Rocky seabeds occupy 41% of the inner continental shelf bottom (Figure 34) and are the most abundant surface material in all parts of the study area except extreme eastern Maine, and at all depths less than 50 m (Figure 34, Table 4, Table 5; Barnhardt and others, 1996a-g). Rocky areas are most abundant in water less than 40-50 m deep and become less common with increasing depth. Where little data exist and the seafloor is very irregular, a rocky bottom was inferred. Thus, large areas of rocky bottom are mapped off extreme southern Maine, Penobscot Bay, and off Petit Manan Point (Barnhardt and others, 1996a-g), despite the lack of many direct observations in those places. Large areas of rock are also inferred to occur surrounding the many granitic islands in Blue Hill and Frenchman Bays, and elongate bodies of rock apparently follow the linear trend of the peninsulas north of Cape Elizabeth.
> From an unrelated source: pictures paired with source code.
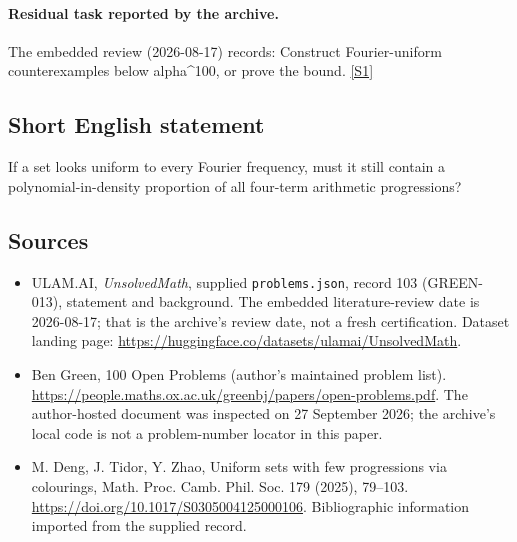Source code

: \documentclass[11pt,a4paper]{article}
\newcommand{\sref}[2]{\hyperlink{source:#1:#2}{[S#2]}}
\begin{document}
\paragraph{Residual task reported by the archive.}

The embedded review (2026-08-17) records: Construct Fourier-uniform counterexamples below alpha\textasciicircum{}100, or prove the bound. \sref{103}{1}

\subsection{Short English statement}

If a set looks uniform to every Fourier frequency, must it still contain a polynomial-in-density proportion of all four-term arithmetic progressions?

\subsection{Sources}

{\small

\begin{itemize}

\item[\hypertarget{source:103:1}{S1}] ULAM.AI, \emph{UnsolvedMath}, supplied \texttt{problems.json}, record 103 (GREEN-013), statement and background. The embedded literature-review date is 2026-08-17; that is the archive’s review date, not a fresh certification. Dataset landing page: \url{https://huggingface.co/datasets/ulamai/UnsolvedMath}.

\item[\hypertarget{source:103:2}{S2}] Ben Green, 100 Open Problems (author’s maintained problem list). \url{https://people.maths.ox.ac.uk/greenbj/papers/open-problems.pdf}. The author-hosted document was inspected on 27 September 2026; the archive’s local code is not a problem-number locator in this paper.

\item[\hypertarget{source:103:3}{S3}] M. Deng, J. Tidor, Y. Zhao, Uniform sets with few progressions via colourings, Math. Proc. Camb. Phil. Soc. 179 (2025), 79--103. \url{https://doi.org/10.1017/S0305004125000106}. Bibliographic information imported from the supplied record.

\end{itemize}

}

\label{end:103}
\end{document}
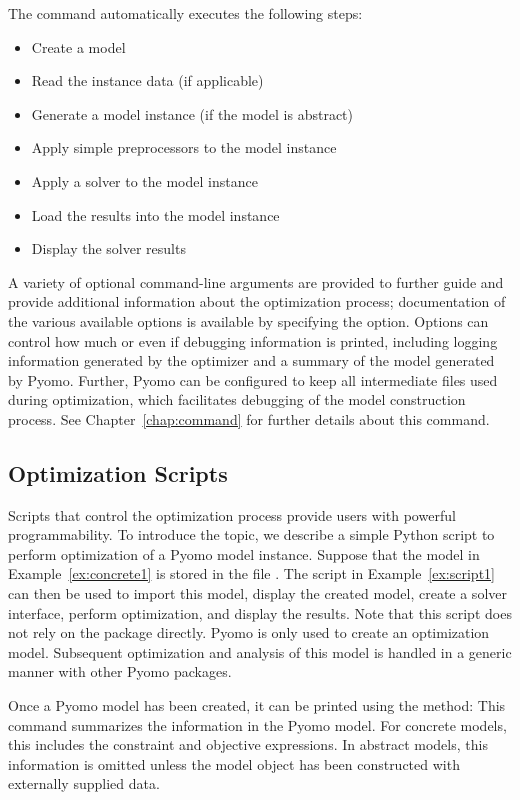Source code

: The  command automatically executes the following steps:
\begin{itemize}
\item Create a model
\item Read the instance data (if applicable)
\item Generate a model instance (if the model is abstract)
\item Apply simple preprocessors to the model instance
\item Apply a solver to the model instance
\item Load the results into the model instance
\item Display the solver results
\end{itemize}
A variety of optional command-line arguments are provided to further guide and 
provide additional information about the optimization process; documentation of
the various available options is available by specifying the  option.
Options can control how much or even if debugging information is printed, including 
logging information generated by the optimizer and a summary of the model generated 
by Pyomo. Further, Pyomo can be configured to keep all intermediate files used
during optimization, which facilitates debugging of the model construction process. 
See Chapter~\ref{chap:command} for further details about this command.


\subsection{Optimization Scripts \label{sec:optscripts}}

Scripts that control the optimization process provide users with powerful
programmability.  To introduce the topic, we describe a simple Python
script to perform optimization of a Pyomo model instance. Suppose
that the model in Example~\ref{ex:concrete1} is stored in the file
. The script in Example~\ref{ex:script1} can then be
used to import this model, display the created model, create a solver
interface, perform optimization, and display the results. Note that this
script does not rely on the  package directly. Pyomo
is only used to create an optimization model.  Subsequent optimization
and analysis of this model is handled in a generic manner with other
Pyomo packages.

Once a Pyomo model has been created, it can be printed using the  method:
This command summarizes the information in the Pyomo model.  For concrete models, this 
includes the constraint and objective expressions. In abstract models, this information
is omitted unless the model object has been constructed with externally supplied data.


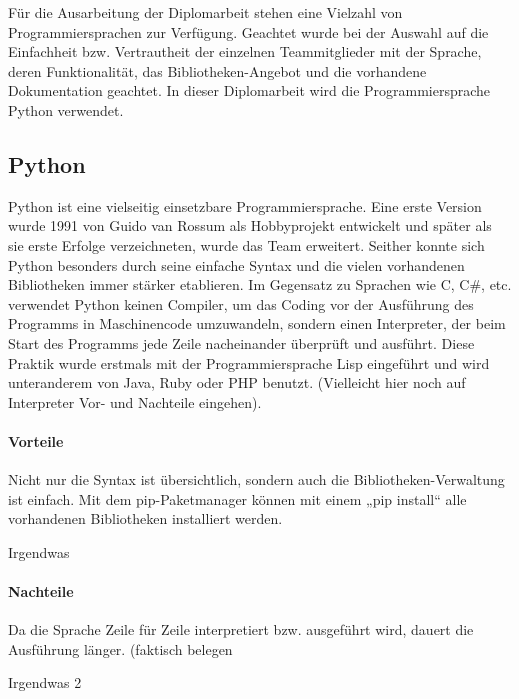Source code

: Für die Ausarbeitung der Diplomarbeit stehen eine Vielzahl von Programmiersprachen zur Verfügung. Geachtet wurde bei der Auswahl auf die Einfachheit bzw. Vertrautheit der einzelnen Teammitglieder mit der Sprache, deren Funktionalität, das Bibliotheken-Angebot und die vorhandene Dokumentation geachtet. In dieser Diplomarbeit wird die Programmiersprache Python verwendet. 

\subsection{Python}
Python ist eine vielseitig einsetzbare Programmiersprache. Eine erste Version wurde 1991 von Guido van Rossum als Hobbyprojekt entwickelt und später als sie erste Erfolge verzeichneten, wurde das Team erweitert. Seither konnte sich Python besonders durch seine einfache Syntax und die vielen vorhandenen Bibliotheken immer stärker etablieren. Im Gegensatz zu Sprachen wie C, C\#, etc. verwendet Python keinen Compiler, um das Coding vor der Ausführung des Programms in Maschinencode umzuwandeln, sondern einen Interpreter, der beim Start des Programms jede Zeile nacheinander überprüft und ausführt. Diese Praktik wurde erstmals mit der Programmiersprache Lisp eingeführt und wird unteranderem von Java, Ruby oder PHP benutzt. (Vielleicht hier noch auf Interpreter Vor- und Nachteile eingehen). 

\paragraph{Vorteile}
\begin{list}{}{}
	\item Nicht nur die Syntax ist übersichtlich, sondern auch die Bibliotheken-Verwaltung ist einfach. Mit dem pip-Paketmanager können mit einem „pip install“ alle vorhandenen Bibliotheken installiert werden.
	\item Irgendwas
\end{list}


\paragraph{Nachteile}
\begin{list}{}{}
	\item Da die Sprache Zeile für Zeile interpretiert bzw. ausgeführt wird, dauert die Ausführung länger. (faktisch belegen
	\item Irgendwas 2
\end{list}

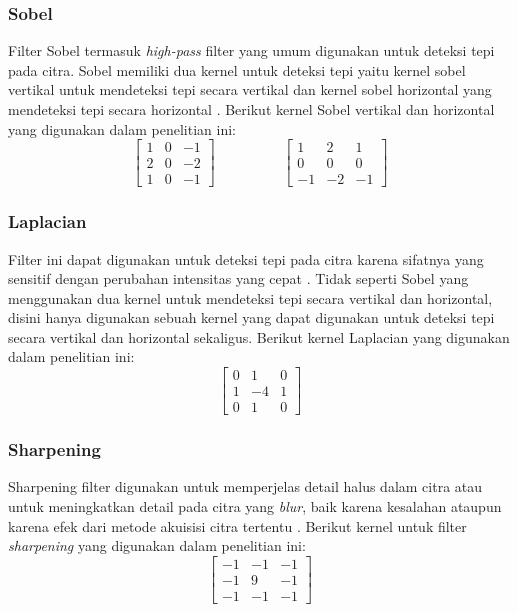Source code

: \subsubsection{Sobel}
Filter Sobel termasuk \textit{high-pass} filter yang umum digunakan untuk deteksi tepi pada citra. Sobel memiliki dua kernel untuk deteksi tepi yaitu kernel sobel vertikal untuk mendeteksi tepi secara vertikal dan kernel sobel horizontal yang mendeteksi tepi secara horizontal \cite{pdf:marcin}. Berikut kernel Sobel vertikal dan horizontal yang digunakan dalam penelitian ini:
\begin{equation}
    \label{kernel:sobel}
    \left[
    \begin{matrix}
 1 & 0 & -1 \\
 2 & 0 & -2 \\
 1 & 0 & -1
    \end{matrix}
    \right]
    \hspace{2cm}
    \left[
 \begin{matrix}
 1 & 2 & 1 \\
 0 & 0 & 0 \\
 -1 & -2 & -1
    \end{matrix}
    \right]
\end{equation}

\subsubsection{Laplacian}
Filter ini dapat digunakan untuk deteksi tepi pada citra karena sifatnya yang sensitif dengan perubahan intensitas yang cepat \cite{pdf:jingbo}. Tidak seperti Sobel yang menggunakan dua kernel untuk mendeteksi tepi secara vertikal dan horizontal, disini hanya digunakan sebuah kernel yang dapat digunakan untuk deteksi tepi secara vertikal dan horizontal sekaligus. Berikut kernel Laplacian yang digunakan dalam penelitian ini:
\begin{equation}
    \label{kernel:laplacian}
    \left[
    \begin{matrix}
 0 & 1 & 0 \\
 1 & -4 & 1 \\
 0 & 1 & 0
    \end{matrix}
    \right]
\end{equation}

\subsubsection{Sharpening}
Sharpening filter digunakan untuk memperjelas detail halus dalam citra atau untuk meningkatkan detail pada citra yang \textit{blur}, baik karena kesalahan ataupun karena efek dari metode akuisisi citra tertentu \cite{pdf:ching}. Berikut kernel untuk filter \textit{sharpening} yang digunakan dalam penelitian ini:
\begin{equation}
    \label{kernel:sharpen}
    \left[
    \begin{matrix}
 -1 & -1 & -1 \\
 -1 & 9 & -1 \\
 -1 & -1 & -1
    \end{matrix}
    \right]
\end{equation}


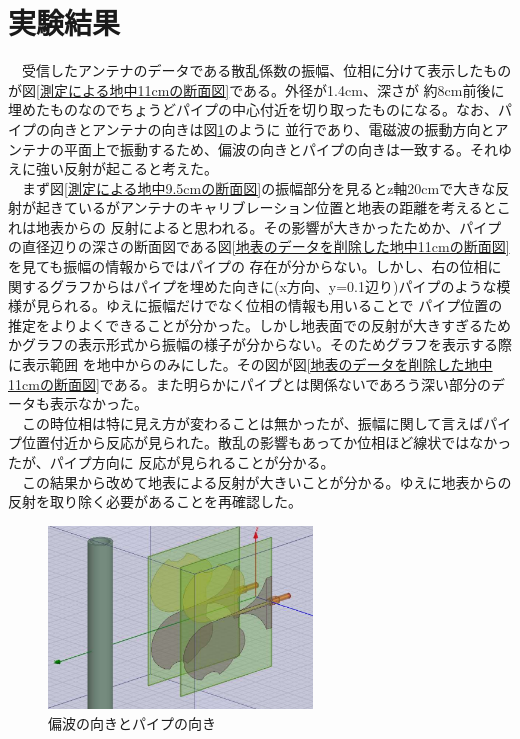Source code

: \documentclass[12pt,a4paper]{jsreport}
\begin{document}
\section{実験結果}
　受信したアンテナのデータである散乱係数の振幅、位相に分けて表示したものが図\ref{測定による地中11cmの断面図}である。外径が1.4cm、深さが
約8cm前後に埋めたものなのでちょうどパイプの中心付近を切り取ったものになる。なお、パイプの向きとアンテナの向きは図\ref{偏波の向きとパイプの向き}のように
並行であり、電磁波の振動方向とアンテナの平面上で振動するため、偏波の向きとパイプの向きは一致する。それゆえに強い反射が起こると考えた。
\\　まず図\ref{測定による地中9.5cmの断面図}の振幅部分を見るとz軸20cmで大きな反射が起きているがアンテナのキャリブレーション位置と地表の距離を考えるとこれは地表からの
反射によると思われる。その影響が大きかったためか、パイプの直径辺りの深さの断面図である図\ref{地表のデータを削除した地中11cmの断面図}を見ても振幅の情報からではパイプの
存在が分からない。しかし、右の位相に関するグラフからはパイプを埋めた向きに(x方向、y=0.1辺り)パイプのような模様が見られる。ゆえに振幅だけでなく位相の情報も用いることで
パイプ位置の推定をよりよくできることが分かった。しかし地表面での反射が大きすぎるためかグラフの表示形式から振幅の様子が分からない。そのためグラフを表示する際に表示範囲
を地中からのみにした。その図が図\ref{地表のデータを削除した地中11cmの断面図}である。また明らかにパイプとは関係ないであろう深い部分のデータも表示なかった。
\\　この時位相は特に見え方が変わることは無かったが、振幅に関して言えばパイプ位置付近から反応が見られた。散乱の影響もあってか位相ほど線状ではなかったが、パイプ方向に
反応が見られることが分かる。
\\　この結果から改めて地表による反射が大きいことが分かる。ゆえに地表からの反射を取り除く必要があることを再確認した。

 \begin{figure}[h]
  \begin{center}
   \includegraphics[width=7cm]{./image/antennaimage.png}
  \caption{偏波の向きとパイプの向き}\label{偏波の向きとパイプの向き}
  \end{center}
  \end{figure}
\end{document}
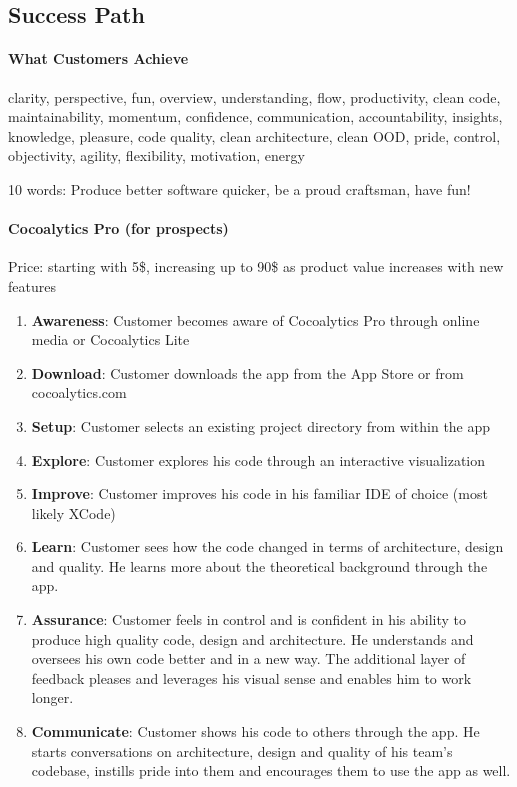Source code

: \documentclass{article}
\begin{document}
\subsection{Success Path}

\paragraph{What Customers Achieve} clarity, perspective, fun, overview, understanding, flow, productivity, clean code, maintainability, momentum, confidence, communication, accountability, insights, knowledge, pleasure, code quality, clean architecture, clean OOD, pride, control, objectivity, agility, flexibility, motivation, energy

10 words: Produce better software quicker, be a proud craftsman, have fun!

\paragraph{Cocoalytics Pro (for prospects)} Price: starting with 5\$, increasing up to 90\$ as product value increases with new features

\begin{enumerate}
	\item \textbf{Awareness}: Customer becomes aware of Cocoalytics Pro through online media or Cocoalytics Lite
	\item \textbf{Download}: Customer downloads the app from the App Store or from cocoalytics.com
	\item \textbf{Setup}: Customer selects an existing project directory from within the app
	\item \textbf{Explore}: Customer explores his  code through an interactive visualization
	\item \textbf{Improve}: Customer improves his code in his familiar IDE of choice (most likely XCode)
	\item \textbf{Learn}: Customer sees how the code changed in terms of architecture, design and quality. He learns more about the theoretical background through the app. 
	\item \textbf{Assurance}: Customer feels in control and is confident in his ability to produce high quality code, design and architecture. He understands and oversees his own code better and in a new way. The additional layer of feedback pleases and leverages his visual sense and enables him to work longer.
	\item \textbf{Communicate}: Customer shows his code to others through the app. He starts conversations on architecture, design and quality of his team's codebase, instills pride into them and encourages them to use the app as well.
\end{enumerate}
\end{document}
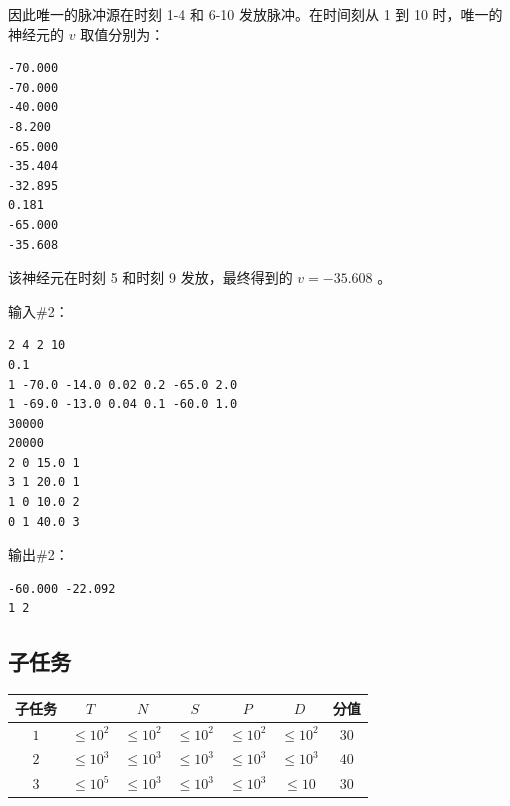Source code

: 因此唯一的脉冲源在时刻 1-4 和 6-10 发放脉冲。在时间刻从 1 到 10 时，唯一的神经元的 $v$ 取值分别为：

\begin{lstlisting}
-70.000
-70.000
-40.000
-8.200
-65.000
-35.404
-32.895
0.181
-65.000
-35.608
\end{lstlisting}

该神经元在时刻 5 和时刻 9 发放，最终得到的 $v=-35.608$ 。

输入\#2：

\begin{lstlisting}
2 4 2 10
0.1
1 -70.0 -14.0 0.02 0.2 -65.0 2.0
1 -69.0 -13.0 0.04 0.1 -60.0 1.0
30000
20000
2 0 15.0 1
3 1 20.0 1
1 0 10.0 2
0 1 40.0 3
\end{lstlisting}

输出\#2：

\begin{lstlisting}
-60.000 -22.092
1 2
\end{lstlisting}

\subsection*{子任务}

\begin{table}[H]
\centering
\begin{tabular}{ccccccc}
    \toprule
    子任务 & $T$ & $N$ & $S$ & $P$ & $D$ & 分值 \\
    \midrule
    $1$ & $\le 10^2$ & $\le 10^2$ & $\le 10^2$ & $\le 10^2$ & $\le 10^2$ & $30$ \\
    $2$ & $\le 10^3$ & $\le 10^3$ & $\le 10^3$ & $\le 10^3$ & $\le 10^3$ & $40$ \\
    $3$ & $\le 10^5$ & $\le 10^3$ & $\le 10^3$ & $\le 10^3$ & $\le 10$ & $30$ \\
    \bottomrule
\end{tabular}
\end{table}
No effort was expended to identify the nature of the bedrock, but side-scan sonar images clearly depict parallel fractures and elongate outcrop patterns common in layered rocks, as well as more rounded bodies of rock often associated with plutonic (granitic) rocks. The surfaces of rock outcrops are usually covered with algae (seaweed) and encrusting organisms in shallow water, and with only encrusting organisms at greater depths (Figure 35). Fractures in rock and regions surrounding rock outcrops are commonly covered with shells of dead organisms formerly attached to the rock surface, as well as with angular fragments of rock. It is for this reason that large, "pure" rock outcrops (R) were less frequently mapped with side-scan sonar than "rock greater than gravel" (Rg) or "gravel greater than rock" (Gr, Figure 27). Together, these are among the most common units mapped with side-scan sonar on the surficial maps. Fractures filled with gravel are often called "sediment ponds" and are generally thin deposits (Kelley and others, 1989a).
The map unit, "rock greater than mud" (Rm), is most common in Outer Basins where outcrops poke through the contemporary mud that is presently mantling the seafloor. Rm also occurs as small areas seaward of tidal flats in the Nearshore Basins. Rock greater than sand (Rs) exists only in a few locations on Nearshore Ramps.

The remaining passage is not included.